INSTRUCTIONS TO FOLLOW :: With nothing left out, repeat every entry exactly.

(Stored data entries)
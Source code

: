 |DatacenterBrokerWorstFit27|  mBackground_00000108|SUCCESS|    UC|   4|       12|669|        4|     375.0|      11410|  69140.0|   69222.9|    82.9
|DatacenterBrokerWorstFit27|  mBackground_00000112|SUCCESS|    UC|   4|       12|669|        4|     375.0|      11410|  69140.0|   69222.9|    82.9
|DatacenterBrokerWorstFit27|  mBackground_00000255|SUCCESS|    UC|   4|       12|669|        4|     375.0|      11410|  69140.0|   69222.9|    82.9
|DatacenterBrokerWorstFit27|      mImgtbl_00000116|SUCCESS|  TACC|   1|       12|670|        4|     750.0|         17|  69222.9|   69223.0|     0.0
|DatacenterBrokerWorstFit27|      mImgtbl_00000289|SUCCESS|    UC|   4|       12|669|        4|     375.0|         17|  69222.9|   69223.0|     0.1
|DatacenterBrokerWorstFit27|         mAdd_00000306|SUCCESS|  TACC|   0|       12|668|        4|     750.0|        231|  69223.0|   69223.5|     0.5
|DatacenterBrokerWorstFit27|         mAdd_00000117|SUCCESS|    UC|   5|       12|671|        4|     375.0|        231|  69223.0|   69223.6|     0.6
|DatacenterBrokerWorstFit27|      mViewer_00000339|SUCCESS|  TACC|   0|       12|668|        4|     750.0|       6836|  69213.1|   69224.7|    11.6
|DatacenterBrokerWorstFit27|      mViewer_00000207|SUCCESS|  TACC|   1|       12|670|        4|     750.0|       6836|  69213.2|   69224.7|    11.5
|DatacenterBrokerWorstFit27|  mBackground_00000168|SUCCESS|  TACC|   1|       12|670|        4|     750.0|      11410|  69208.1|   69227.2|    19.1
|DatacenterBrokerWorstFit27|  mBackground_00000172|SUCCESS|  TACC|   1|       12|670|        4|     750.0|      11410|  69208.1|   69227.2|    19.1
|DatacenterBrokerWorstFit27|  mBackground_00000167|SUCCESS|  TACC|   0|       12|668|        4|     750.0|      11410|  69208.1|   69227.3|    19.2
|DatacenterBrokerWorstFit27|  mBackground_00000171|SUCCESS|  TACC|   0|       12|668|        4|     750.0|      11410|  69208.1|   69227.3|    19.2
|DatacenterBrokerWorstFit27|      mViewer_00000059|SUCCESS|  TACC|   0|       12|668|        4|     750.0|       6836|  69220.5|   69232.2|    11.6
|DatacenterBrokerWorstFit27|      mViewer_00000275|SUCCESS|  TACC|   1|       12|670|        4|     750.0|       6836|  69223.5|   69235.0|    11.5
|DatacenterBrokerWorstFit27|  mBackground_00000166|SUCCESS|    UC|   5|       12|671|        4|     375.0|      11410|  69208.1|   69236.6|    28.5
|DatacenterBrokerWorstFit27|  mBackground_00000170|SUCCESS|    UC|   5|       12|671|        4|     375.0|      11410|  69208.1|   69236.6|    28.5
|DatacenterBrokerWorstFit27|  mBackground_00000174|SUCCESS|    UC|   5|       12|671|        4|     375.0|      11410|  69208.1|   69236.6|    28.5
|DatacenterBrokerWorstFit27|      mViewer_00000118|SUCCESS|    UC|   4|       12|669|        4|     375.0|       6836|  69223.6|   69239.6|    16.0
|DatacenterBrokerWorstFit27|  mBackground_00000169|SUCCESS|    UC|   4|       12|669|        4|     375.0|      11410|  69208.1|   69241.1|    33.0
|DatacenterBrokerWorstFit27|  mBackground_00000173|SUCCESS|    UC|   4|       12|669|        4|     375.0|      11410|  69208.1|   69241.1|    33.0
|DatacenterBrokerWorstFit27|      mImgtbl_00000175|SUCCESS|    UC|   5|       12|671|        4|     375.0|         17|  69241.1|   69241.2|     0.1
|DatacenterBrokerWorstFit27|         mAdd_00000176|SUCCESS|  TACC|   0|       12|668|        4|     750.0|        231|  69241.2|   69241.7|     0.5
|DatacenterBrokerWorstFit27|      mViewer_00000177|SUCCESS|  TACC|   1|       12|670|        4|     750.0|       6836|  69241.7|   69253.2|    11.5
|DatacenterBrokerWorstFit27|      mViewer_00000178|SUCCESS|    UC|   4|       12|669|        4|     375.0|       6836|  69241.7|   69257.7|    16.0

TASK RESULT ::
Source code

: |DatacenterBrokerWorstFit27|  mBackground_00000108|SUCCESS|    UC|   4|       12|669|        4|     375.0|      11410|  69140.0|   69222.9|    82.9
|DatacenterBrokerWorstFit27|  mBackground_00000112|SUCCESS|    UC|   4|       12|669|        4|     375.0|      11410|  69140.0|   69222.9|    82.9
|DatacenterBrokerWorstFit27|  mBackground_00000255|SUCCESS|    UC|   4|       12|669|        4|     375.0|      11410|  69140.0|   69222.9|    82.9
|DatacenterBrokerWorstFit27|      mImgtbl_00000116|SUCCESS|  TACC|   1|       12|670|        4|     750.0|         17|  69222.9|   69223.0|     0.0
|DatacenterBrokerWorstFit27|      mImgtbl_00000289|SUCCESS|    UC|   4|       12|669|        4|     375.0|         17|  69222.9|   69223.0|     0.1
|DatacenterBrokerWorstFit27|         mAdd_00000306|SUCCESS|  TACC|   0|       12|668|        4|     750.0|        231|  69223.0|   69223.5|     0.5
|DatacenterBrokerWorstFit27|         mAdd_00000117|SUCCESS|    UC|   5|       12|671|        4|     375.0|        231|  69223.0|   69223.6|     0.6
|DatacenterBrokerWorstFit27|      mViewer_00000339|SUCCESS|  TACC|   0|       12|668|        4|     750.0|       6836|  69213.1|   69224.7|    11.6
|DatacenterBrokerWorstFit27|      mViewer_00000207|SUCCESS|  TACC|   1|       12|670|        4|     750.0|       6836|  69213.2|   69224.7|    11.5
|DatacenterBrokerWorstFit27|  mBackground_00000168|SUCCESS|  TACC|   1|       12|670|        4|     750.0|      11410|  69208.1|   69227.2|    19.1
|DatacenterBrokerWorstFit27|  mBackground_00000172|SUCCESS|  TACC|   1|       12|670|        4|     750.0|      11410|  69208.1|   69227.2|    19.1
|DatacenterBrokerWorstFit27|  mBackground_00000167|SUCCESS|  TACC|   0|       12|668|        4|     750.0|      11410|  69208.1|   69227.3|    19.2
|DatacenterBrokerWorstFit27|  mBackground_00000171|SUCCESS|  TACC|   0|       12|668|        4|     750.0|      11410|  69208.1|   69227.3|    19.2
|DatacenterBrokerWorstFit27|      mViewer_00000059|SUCCESS|  TACC|   0|       12|668|        4|     750.0|       6836|  69220.5|   69232.2|    11.6
|DatacenterBrokerWorstFit27|      mViewer_00000275|SUCCESS|  TACC|   1|       12|670|        4|     750.0|       6836|  69223.5|   69235.0|    11.5
|DatacenterBrokerWorstFit27|  mBackground_00000166|SUCCESS|    UC|   5|       12|671|        4|     375.0|      11410|  69208.1|   69236.6|    28.5
|DatacenterBrokerWorstFit27|  mBackground_00000170|SUCCESS|    UC|   5|       12|671|        4|     375.0|      11410|  69208.1|   69236.6|    28.5
|DatacenterBrokerWorstFit27|  mBackground_00000174|SUCCESS|    UC|   5|       12|671|        4|     375.0|      11410|  69208.1|   69236.6|    28.5
|DatacenterBrokerWorstFit27|      mViewer_00000118|SUCCESS|    UC|   4|       12|669|        4|     375.0|       6836|  69223.6|   69239.6|    16.0
|DatacenterBrokerWorstFit27|  mBackground_00000169|SUCCESS|    UC|   4|       12|669|        4|     375.0|      11410|  69208.1|   69241.1|    33.0
|DatacenterBrokerWorstFit27|  mBackground_00000173|SUCCESS|    UC|   4|       12|669|        4|     375.0|      11410|  69208.1|   69241.1|    33.0
|DatacenterBrokerWorstFit27|      mImgtbl_00000175|SUCCESS|    UC|   5|       12|671|        4|     375.0|         17|  69241.1|   69241.2|     0.1
|DatacenterBrokerWorstFit27|         mAdd_00000176|SUCCESS|  TACC|   0|       12|668|        4|     750.0|        231|  69241.2|   69241.7|     0.5
|DatacenterBrokerWorstFit27|      mViewer_00000177|SUCCESS|  TACC|   1|       12|670|        4|     750.0|       6836|  69241.7|   69253.2|    11.5
|DatacenterBrokerWorstFit27|      mViewer_00000178|SUCCESS|    UC|   4|       12|669|        4|     375.0|       6836|  69241.7|   69257.7|    16.0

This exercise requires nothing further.